Le duo entraineur de l’équipe nationale de football fanion du Cameroun, Lions indomptables, a pour nom Clarence Seedorf pour le sélectionneur principal, et Patrick Kluivert pour l’adjoint. Les deux techniciens de football ont signé pour deux années avec le Cameroun qui organise la CAN en 2019.
Ils ont déjà pris leur quartier à Yaoundé jeudi, et le travail peut commencer. Un travail qui doit être méticuleux, professionnel et rigoureux. Car il s’agit d’éloigner de la tanière les mauvaises habitudes qui y ont élu domicile.
Parfait Tabapsi est journaliste culturel. Mais il offre à Clarence Seedorf un texte évocateur, inégalable. Un bel hommage, en somme. Il devrait travailler à le mériter.
Monsieur Seedorf,
J’ai été heureux de revoir votre sourire sur les photos qui illustraient votre arrivée au Cameroun hier. Heureux de savoir que pour de vrai vous étiez le nouveau sélectionneur des Lions indomptables devenus méconnaissables depuis quelques temps. Heureux de savoir que le bruit qui courait depuis un certain temps n’était pas une énième rumeur. Heureux de savoir qu’enfin mon pays pouvait s’attacher les services d’un ancien footballeur au talent incommensurable, même si les lignes manquent à la feuille blanche de votre nouvelle vie d’entraîneur.
En vous voyant ainsi tout sourire, je n’ai pu m’empêcher de solliciter ma mémoire pour y retrouver le lien qui m’unit à vous. A la vérité, je vous ai découvert pour la première fois en 1993. Dans un magazine de foot que je dévorais à l’époque depuis mon lycée à Mbanga.
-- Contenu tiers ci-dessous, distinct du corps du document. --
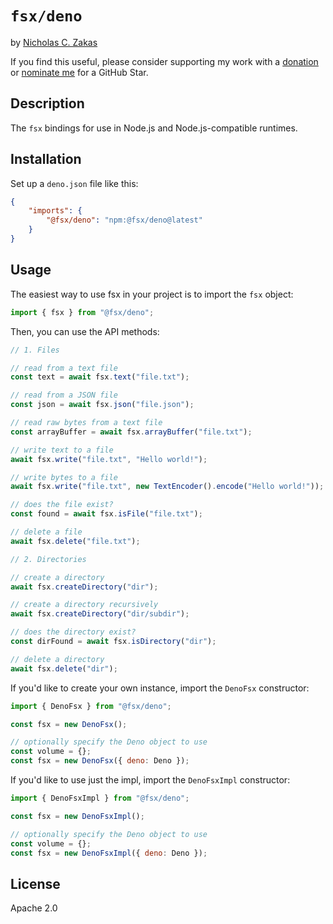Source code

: # `fsx/deno`

by [Nicholas C. Zakas](https://humanwhocodes.com)

If you find this useful, please consider supporting my work with a [donation](https://humanwhocodes.com/donate) or [nominate me](https://stars.github.com/nominate/) for a GitHub Star.

## Description

The `fsx` bindings for use in Node.js and Node.js-compatible runtimes.

## Installation

Set up a `deno.json` file like this:

```json
{
	"imports": {
		"@fsx/deno": "npm:@fsx/deno@latest"
	}
}
```

## Usage

The easiest way to use fsx in your project is to import the `fsx` object:

```js
import { fsx } from "@fsx/deno";
```

Then, you can use the API methods:

```js
// 1. Files

// read from a text file
const text = await fsx.text("file.txt");

// read from a JSON file
const json = await fsx.json("file.json");

// read raw bytes from a text file
const arrayBuffer = await fsx.arrayBuffer("file.txt");

// write text to a file
await fsx.write("file.txt", "Hello world!");

// write bytes to a file
await fsx.write("file.txt", new TextEncoder().encode("Hello world!"));

// does the file exist?
const found = await fsx.isFile("file.txt");

// delete a file
await fsx.delete("file.txt");

// 2. Directories

// create a directory
await fsx.createDirectory("dir");

// create a directory recursively
await fsx.createDirectory("dir/subdir");

// does the directory exist?
const dirFound = await fsx.isDirectory("dir");

// delete a directory
await fsx.delete("dir");
```

If you'd like to create your own instance, import the `DenoFsx` constructor:

```js
import { DenoFsx } from "@fsx/deno";

const fsx = new DenoFsx();

// optionally specify the Deno object to use
const volume = {};
const fsx = new DenoFsx({ deno: Deno });
```

If you'd like to use just the impl, import the `DenoFsxImpl` constructor:

```js
import { DenoFsxImpl } from "@fsx/deno";

const fsx = new DenoFsxImpl();

// optionally specify the Deno object to use
const volume = {};
const fsx = new DenoFsxImpl({ deno: Deno });
```

## License

Apache 2.0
Il s’appelait Onze Mondial et était dirigé par Raoul Dufourq et l’ancien footballeur Jean-Michel Larqué. Dans ce numéro-là, vous étiez apparu dans un encadré contenu lui-même dans un dossier sur le Surinam, votre pays d’origine. Le préposé à l’article avait fait savoir que vous étiez un joyau qui bientôt déchirerait le ciel de la planète football. A l’époque pourtant, votre illustre devancier Ruud Gullit, en rupture de ban à Millanelo, s’en était allé se rappeler au souvenir de Berlusconi, Sua Emittenza, depuis Gênes. Il était alors sur la fin d’un parcours qui avait contribué à hisser votre pays sur la carte mondiale du foot. Les stars surinamiennes étaient alors les deux avant d’aile Gaston Taument et Régis Blinker du Feyenoord Rotterdam, voire le portier de l’Ajax d’Amsterdam Stanley Menzo.
Encore à l’école de l’Ajax après avoir réussi à passer dans les mailles des Talentendagen (Journées de détection), vous faisiez vos classes. Avant d’éclore seulement un an plus tard et de remporter la prestigieuse ligue des champions avec comme camarades de cordée Patrick Kluivert, Nwanko Kanu, George Finidi, Edwind Van Der Sar, Edgard Davis ou les frères De Boer. Couvés que vous étiez alors par les papys Rijkaard et Blind, et dirigé par l’arrogant et non moins fin technicien Louis Van Gaal.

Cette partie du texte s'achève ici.